# [EXTRACTED RECORDS]
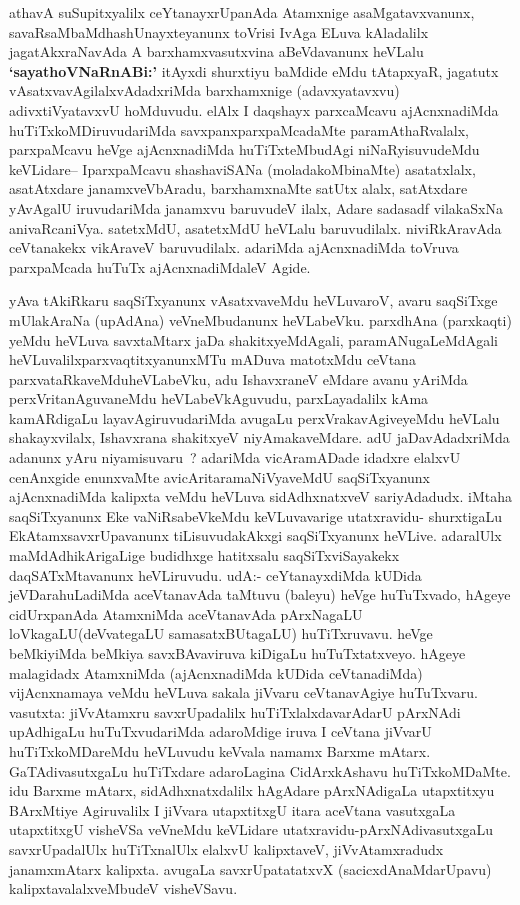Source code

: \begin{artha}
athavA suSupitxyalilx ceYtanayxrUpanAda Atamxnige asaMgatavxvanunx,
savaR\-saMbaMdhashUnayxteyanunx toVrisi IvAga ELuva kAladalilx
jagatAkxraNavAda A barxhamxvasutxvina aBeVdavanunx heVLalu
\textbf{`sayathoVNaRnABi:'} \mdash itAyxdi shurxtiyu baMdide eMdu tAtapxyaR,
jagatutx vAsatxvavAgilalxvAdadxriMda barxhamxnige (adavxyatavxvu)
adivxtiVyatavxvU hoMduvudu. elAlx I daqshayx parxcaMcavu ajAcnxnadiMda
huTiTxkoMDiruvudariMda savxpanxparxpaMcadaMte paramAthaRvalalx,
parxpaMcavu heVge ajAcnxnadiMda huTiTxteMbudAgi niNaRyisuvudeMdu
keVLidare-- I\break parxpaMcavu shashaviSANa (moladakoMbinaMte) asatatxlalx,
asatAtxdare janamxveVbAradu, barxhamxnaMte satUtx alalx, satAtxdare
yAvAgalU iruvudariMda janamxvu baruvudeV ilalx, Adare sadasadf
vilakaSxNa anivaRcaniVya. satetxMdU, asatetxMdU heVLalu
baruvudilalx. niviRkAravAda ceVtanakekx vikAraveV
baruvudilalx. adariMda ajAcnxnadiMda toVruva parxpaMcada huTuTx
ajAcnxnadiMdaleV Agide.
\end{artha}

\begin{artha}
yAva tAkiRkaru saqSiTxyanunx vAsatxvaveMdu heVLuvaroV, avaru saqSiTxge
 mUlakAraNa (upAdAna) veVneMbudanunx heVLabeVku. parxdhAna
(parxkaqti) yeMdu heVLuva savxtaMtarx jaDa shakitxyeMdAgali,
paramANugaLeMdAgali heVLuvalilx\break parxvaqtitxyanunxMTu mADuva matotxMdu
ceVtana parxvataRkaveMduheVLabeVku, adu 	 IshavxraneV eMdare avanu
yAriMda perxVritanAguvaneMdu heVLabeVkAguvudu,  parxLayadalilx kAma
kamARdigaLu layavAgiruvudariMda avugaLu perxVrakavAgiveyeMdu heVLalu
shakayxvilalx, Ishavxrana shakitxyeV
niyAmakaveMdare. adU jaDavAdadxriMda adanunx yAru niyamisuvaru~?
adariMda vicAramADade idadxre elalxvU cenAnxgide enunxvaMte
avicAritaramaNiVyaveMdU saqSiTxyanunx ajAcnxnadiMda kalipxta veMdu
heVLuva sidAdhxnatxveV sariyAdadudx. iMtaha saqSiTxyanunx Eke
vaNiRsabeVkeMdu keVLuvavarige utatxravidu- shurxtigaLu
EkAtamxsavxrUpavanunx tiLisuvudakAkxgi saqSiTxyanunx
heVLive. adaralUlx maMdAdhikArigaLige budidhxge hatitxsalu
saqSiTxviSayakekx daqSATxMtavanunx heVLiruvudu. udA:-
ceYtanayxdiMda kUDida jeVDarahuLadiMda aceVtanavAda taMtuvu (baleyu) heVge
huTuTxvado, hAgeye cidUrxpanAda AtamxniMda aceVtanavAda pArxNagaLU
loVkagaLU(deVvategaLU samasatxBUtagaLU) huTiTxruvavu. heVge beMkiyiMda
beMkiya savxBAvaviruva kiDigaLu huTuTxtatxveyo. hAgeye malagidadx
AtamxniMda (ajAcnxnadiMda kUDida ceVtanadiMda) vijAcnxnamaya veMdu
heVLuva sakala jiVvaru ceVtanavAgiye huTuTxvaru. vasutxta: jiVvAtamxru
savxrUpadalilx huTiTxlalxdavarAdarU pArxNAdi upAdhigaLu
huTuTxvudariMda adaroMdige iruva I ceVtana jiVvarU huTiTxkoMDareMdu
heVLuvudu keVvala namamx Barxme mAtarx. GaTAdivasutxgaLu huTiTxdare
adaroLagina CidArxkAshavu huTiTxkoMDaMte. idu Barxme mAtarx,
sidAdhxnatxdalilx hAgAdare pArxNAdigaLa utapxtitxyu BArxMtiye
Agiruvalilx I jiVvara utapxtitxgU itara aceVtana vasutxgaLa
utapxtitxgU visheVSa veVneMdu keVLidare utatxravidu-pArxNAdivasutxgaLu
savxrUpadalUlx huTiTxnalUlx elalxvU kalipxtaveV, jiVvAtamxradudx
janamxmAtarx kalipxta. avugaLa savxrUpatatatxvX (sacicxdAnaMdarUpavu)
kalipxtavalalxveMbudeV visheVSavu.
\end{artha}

# [INSTRUCTIONS FOR THE TASK]
Lines of the data above that include the string "utapxtitxgU" must each be copied.

# [RESULT BELOW]
Agiruvalilx I jiVvara utapxtitxgU itara aceVtana vasutxgaLa
utapxtitxgU visheVSa veVneMdu keVLidare utatxravidu-pArxNAdivasutxgaLu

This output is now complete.